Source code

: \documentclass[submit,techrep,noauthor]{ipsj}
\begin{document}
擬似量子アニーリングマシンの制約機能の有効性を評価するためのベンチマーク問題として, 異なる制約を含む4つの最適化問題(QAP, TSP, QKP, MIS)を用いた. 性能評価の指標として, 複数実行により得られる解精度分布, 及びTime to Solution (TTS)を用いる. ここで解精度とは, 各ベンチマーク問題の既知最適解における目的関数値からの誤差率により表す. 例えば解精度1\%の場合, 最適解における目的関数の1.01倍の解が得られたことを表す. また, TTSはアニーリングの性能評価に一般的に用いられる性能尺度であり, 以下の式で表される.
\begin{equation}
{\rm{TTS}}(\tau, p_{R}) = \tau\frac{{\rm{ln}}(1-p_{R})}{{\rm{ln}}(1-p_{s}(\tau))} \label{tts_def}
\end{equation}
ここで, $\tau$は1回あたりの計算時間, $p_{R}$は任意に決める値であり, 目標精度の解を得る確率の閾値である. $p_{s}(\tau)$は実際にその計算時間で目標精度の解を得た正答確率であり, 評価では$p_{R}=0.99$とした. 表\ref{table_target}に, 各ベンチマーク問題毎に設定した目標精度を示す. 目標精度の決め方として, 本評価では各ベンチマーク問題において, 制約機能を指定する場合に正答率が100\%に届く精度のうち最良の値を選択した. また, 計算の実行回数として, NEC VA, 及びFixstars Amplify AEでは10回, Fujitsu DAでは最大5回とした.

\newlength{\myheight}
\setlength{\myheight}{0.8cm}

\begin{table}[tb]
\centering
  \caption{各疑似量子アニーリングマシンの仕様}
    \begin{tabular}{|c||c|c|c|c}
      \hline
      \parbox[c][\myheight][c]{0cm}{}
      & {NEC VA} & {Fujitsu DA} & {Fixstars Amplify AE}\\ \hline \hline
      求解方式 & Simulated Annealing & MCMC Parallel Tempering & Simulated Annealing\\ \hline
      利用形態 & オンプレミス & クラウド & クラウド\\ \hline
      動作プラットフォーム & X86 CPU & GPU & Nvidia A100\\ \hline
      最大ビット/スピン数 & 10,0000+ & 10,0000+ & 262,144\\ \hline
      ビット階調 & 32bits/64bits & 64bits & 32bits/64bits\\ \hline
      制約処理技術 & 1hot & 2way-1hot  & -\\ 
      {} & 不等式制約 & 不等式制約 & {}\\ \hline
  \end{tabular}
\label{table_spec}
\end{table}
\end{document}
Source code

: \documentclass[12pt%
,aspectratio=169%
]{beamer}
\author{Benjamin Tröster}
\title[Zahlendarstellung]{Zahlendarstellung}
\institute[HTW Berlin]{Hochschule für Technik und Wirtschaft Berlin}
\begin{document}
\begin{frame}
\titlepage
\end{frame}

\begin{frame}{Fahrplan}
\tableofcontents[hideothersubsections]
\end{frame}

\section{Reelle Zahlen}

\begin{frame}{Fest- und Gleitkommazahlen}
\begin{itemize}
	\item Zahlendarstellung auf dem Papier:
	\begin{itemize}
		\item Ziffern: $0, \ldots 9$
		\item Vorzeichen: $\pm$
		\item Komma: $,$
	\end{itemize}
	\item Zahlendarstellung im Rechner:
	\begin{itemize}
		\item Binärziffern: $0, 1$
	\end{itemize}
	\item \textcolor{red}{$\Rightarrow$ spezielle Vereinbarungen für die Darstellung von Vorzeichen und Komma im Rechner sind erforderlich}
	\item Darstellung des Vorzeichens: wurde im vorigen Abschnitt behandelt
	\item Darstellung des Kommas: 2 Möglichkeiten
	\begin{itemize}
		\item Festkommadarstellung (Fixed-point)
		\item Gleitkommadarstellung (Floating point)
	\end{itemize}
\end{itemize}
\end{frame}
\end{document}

● ● ●

## Your task
Repeat all the entries exactly as given.

## Written response
Source code

: \documentclass[submit,techrep,noauthor]{ipsj}
\begin{document}
擬似量子アニーリングマシンの制約機能の有効性を評価するためのベンチマーク問題として, 異なる制約を含む4つの最適化問題(QAP, TSP, QKP, MIS)を用いた. 性能評価の指標として, 複数実行により得られる解精度分布, 及びTime to Solution (TTS)を用いる. ここで解精度とは, 各ベンチマーク問題の既知最適解における目的関数値からの誤差率により表す. 例えば解精度1\%の場合, 最適解における目的関数の1.01倍の解が得られたことを表す. また, TTSはアニーリングの性能評価に一般的に用いられる性能尺度であり, 以下の式で表される.
\begin{equation}
{\rm{TTS}}(\tau, p_{R}) = \tau\frac{{\rm{ln}}(1-p_{R})}{{\rm{ln}}(1-p_{s}(\tau))} \label{tts_def}
\end{equation}
ここで, $\tau$は1回あたりの計算時間, $p_{R}$は任意に決める値であり, 目標精度の解を得る確率の閾値である. $p_{s}(\tau)$は実際にその計算時間で目標精度の解を得た正答確率であり, 評価では$p_{R}=0.99$とした. 表\ref{table_target}に, 各ベンチマーク問題毎に設定した目標精度を示す. 目標精度の決め方として, 本評価では各ベンチマーク問題において, 制約機能を指定する場合に正答率が100\%に届く精度のうち最良の値を選択した. また, 計算の実行回数として, NEC VA, 及びFixstars Amplify AEでは10回, Fujitsu DAでは最大5回とした.

\newlength{\myheight}
\setlength{\myheight}{0.8cm}

\begin{table}[tb]
\centering
  \caption{各疑似量子アニーリングマシンの仕様}
    \begin{tabular}{|c||c|c|c|c}
      \hline
      \parbox[c][\myheight][c]{0cm}{}
      & {NEC VA} & {Fujitsu DA} & {Fixstars Amplify AE}\\ \hline \hline
      求解方式 & Simulated Annealing & MCMC Parallel Tempering & Simulated Annealing\\ \hline
      利用形態 & オンプレミス & クラウド & クラウド\\ \hline
      動作プラットフォーム & X86 CPU & GPU & Nvidia A100\\ \hline
      最大ビット/スピン数 & 10,0000+ & 10,0000+ & 262,144\\ \hline
      ビット階調 & 32bits/64bits & 64bits & 32bits/64bits\\ \hline
      制約処理技術 & 1hot & 2way-1hot  & -\\ 
      {} & 不等式制約 & 不等式制約 & {}\\ \hline
  \end{tabular}
\label{table_spec}
\end{table}
\end{document}
Source code

: \documentclass[12pt%
,aspectratio=169%
]{beamer}
\author{Benjamin Tröster}
\title[Zahlendarstellung]{Zahlendarstellung}
\institute[HTW Berlin]{Hochschule für Technik und Wirtschaft Berlin}
\begin{document}
\begin{frame}
\titlepage
\end{frame}

\begin{frame}{Fahrplan}
\tableofcontents[hideothersubsections]
\end{frame}

\section{Reelle Zahlen}

\begin{frame}{Fest- und Gleitkommazahlen}
\begin{itemize}
	\item Zahlendarstellung auf dem Papier:
	\begin{itemize}
		\item Ziffern: $0, \ldots 9$
		\item Vorzeichen: $\pm$
		\item Komma: $,$
	\end{itemize}
	\item Zahlendarstellung im Rechner:
	\begin{itemize}
		\item Binärziffern: $0, 1$
	\end{itemize}
	\item \textcolor{red}{$\Rightarrow$ spezielle Vereinbarungen für die Darstellung von Vorzeichen und Komma im Rechner sind erforderlich}
	\item Darstellung des Vorzeichens: wurde im vorigen Abschnitt behandelt
	\item Darstellung des Kommas: 2 Möglichkeiten
	\begin{itemize}
		\item Festkommadarstellung (Fixed-point)
		\item Gleitkommadarstellung (Floating point)
	\end{itemize}
\end{itemize}
\end{frame}
\end{document}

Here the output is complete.